What this task involves:
Scan the records below. List lines holding "intrinsicangularlog".

Stored data:
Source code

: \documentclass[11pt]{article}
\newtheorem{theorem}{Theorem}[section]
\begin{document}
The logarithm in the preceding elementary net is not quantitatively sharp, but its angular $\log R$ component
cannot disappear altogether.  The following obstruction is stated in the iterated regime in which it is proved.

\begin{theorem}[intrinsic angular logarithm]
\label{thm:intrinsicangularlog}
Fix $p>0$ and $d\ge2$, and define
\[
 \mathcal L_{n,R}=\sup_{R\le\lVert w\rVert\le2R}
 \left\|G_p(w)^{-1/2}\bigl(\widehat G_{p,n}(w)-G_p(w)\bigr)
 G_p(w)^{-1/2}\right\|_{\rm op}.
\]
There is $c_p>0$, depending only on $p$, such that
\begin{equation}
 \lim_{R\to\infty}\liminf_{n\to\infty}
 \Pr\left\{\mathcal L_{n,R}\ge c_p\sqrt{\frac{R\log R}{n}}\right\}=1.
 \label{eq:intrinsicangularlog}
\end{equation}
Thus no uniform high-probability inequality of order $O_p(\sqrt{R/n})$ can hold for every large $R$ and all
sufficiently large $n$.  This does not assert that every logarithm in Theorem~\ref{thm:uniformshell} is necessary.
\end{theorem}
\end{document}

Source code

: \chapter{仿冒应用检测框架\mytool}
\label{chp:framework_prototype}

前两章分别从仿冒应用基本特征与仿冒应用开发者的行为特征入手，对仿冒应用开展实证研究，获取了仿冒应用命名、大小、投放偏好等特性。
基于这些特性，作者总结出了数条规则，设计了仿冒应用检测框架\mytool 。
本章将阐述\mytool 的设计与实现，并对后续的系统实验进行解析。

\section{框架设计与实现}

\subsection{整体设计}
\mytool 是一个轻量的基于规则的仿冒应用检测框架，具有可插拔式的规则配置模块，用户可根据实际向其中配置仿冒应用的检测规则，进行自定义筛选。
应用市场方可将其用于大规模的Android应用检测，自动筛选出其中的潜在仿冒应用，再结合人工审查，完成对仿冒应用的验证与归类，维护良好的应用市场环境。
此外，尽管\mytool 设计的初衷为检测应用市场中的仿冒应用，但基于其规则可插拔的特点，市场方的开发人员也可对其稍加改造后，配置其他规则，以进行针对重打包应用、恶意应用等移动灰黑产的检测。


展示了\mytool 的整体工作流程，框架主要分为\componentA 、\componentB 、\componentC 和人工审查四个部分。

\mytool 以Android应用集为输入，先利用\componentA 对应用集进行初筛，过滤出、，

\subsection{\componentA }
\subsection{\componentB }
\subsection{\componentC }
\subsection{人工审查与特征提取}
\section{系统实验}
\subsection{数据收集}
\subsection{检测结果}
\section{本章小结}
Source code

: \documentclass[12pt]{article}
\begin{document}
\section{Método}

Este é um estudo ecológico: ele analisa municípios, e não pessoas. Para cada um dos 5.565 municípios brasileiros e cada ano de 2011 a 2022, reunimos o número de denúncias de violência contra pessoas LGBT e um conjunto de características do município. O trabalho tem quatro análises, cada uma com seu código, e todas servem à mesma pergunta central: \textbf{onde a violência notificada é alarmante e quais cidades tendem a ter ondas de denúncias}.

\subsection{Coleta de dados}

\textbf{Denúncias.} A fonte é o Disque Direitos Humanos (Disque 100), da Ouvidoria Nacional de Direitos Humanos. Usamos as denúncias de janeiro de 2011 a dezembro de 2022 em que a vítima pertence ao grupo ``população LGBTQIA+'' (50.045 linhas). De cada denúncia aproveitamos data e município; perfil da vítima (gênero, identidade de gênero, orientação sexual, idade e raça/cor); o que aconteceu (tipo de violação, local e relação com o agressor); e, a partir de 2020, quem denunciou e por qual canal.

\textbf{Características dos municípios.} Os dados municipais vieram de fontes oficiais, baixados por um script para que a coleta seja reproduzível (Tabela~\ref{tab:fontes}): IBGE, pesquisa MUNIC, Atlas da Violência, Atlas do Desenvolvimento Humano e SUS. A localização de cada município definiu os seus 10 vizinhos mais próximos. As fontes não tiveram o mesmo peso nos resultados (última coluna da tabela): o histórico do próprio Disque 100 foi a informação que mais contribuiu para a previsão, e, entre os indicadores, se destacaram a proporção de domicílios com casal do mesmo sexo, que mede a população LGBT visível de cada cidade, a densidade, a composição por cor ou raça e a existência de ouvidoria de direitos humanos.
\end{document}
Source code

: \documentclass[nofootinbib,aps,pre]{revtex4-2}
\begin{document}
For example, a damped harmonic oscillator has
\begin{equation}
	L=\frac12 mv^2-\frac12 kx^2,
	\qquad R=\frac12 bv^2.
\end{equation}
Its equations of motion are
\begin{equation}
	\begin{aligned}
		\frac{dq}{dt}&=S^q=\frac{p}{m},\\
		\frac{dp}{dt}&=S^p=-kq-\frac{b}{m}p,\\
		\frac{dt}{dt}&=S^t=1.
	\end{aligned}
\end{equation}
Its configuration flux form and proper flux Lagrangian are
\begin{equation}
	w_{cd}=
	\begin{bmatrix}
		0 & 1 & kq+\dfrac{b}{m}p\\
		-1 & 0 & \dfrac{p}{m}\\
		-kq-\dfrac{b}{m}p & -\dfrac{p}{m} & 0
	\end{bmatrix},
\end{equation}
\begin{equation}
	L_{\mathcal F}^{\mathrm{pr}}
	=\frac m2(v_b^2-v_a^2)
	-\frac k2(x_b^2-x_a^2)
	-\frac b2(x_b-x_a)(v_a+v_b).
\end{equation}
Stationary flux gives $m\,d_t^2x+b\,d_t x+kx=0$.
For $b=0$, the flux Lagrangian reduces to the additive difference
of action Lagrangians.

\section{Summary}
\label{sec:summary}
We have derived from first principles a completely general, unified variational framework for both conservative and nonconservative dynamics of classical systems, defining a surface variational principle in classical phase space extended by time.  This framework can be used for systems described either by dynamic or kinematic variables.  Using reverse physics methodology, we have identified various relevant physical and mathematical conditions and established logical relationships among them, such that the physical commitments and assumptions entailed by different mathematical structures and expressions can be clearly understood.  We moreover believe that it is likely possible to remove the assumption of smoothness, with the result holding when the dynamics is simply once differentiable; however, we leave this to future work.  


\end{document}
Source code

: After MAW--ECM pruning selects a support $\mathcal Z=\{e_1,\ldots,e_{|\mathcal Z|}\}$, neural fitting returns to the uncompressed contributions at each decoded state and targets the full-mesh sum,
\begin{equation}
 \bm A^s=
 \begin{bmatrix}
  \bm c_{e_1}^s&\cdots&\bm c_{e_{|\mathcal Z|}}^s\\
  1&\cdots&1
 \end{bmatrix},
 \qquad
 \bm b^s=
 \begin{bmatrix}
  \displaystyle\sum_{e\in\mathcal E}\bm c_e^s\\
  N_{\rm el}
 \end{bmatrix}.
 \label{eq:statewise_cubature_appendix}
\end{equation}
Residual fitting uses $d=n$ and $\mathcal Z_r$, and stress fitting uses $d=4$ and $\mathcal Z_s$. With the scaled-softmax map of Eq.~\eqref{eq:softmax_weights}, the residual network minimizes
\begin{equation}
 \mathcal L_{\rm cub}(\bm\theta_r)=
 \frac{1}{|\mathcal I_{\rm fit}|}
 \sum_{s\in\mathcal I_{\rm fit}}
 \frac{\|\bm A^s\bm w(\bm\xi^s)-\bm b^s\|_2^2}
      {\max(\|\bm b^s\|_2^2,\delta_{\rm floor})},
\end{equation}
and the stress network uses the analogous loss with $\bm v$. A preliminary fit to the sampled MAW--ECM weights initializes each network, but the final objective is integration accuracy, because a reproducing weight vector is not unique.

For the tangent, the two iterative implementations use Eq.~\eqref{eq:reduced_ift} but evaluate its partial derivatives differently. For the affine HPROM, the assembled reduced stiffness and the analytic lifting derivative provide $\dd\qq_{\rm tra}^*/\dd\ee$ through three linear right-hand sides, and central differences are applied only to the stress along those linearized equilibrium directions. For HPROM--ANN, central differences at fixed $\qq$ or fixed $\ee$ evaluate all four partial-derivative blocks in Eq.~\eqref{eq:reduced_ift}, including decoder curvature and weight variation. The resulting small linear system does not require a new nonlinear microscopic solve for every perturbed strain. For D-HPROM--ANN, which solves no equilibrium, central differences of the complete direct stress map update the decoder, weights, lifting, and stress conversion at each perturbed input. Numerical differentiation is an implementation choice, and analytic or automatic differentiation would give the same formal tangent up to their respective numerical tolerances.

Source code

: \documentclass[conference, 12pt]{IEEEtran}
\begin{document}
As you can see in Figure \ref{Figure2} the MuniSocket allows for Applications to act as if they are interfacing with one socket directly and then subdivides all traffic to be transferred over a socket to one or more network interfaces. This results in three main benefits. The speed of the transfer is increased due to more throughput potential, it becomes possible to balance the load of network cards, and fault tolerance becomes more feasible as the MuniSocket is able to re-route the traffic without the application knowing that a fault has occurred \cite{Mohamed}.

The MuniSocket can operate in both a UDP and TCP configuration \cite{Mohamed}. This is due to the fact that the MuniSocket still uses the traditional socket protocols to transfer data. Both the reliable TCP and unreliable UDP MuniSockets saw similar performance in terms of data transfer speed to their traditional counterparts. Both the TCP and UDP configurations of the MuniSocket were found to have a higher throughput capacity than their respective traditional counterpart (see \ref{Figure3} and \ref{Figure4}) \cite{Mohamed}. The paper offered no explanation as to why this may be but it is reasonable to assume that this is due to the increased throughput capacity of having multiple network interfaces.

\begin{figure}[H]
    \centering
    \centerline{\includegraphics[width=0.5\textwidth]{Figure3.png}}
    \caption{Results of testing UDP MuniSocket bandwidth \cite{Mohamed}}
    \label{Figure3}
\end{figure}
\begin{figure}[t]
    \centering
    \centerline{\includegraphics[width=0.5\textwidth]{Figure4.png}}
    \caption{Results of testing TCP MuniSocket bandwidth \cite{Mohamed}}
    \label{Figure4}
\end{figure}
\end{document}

Result for this task:
\label{thm:intrinsicangularlog}
 \label{eq:intrinsicangularlog}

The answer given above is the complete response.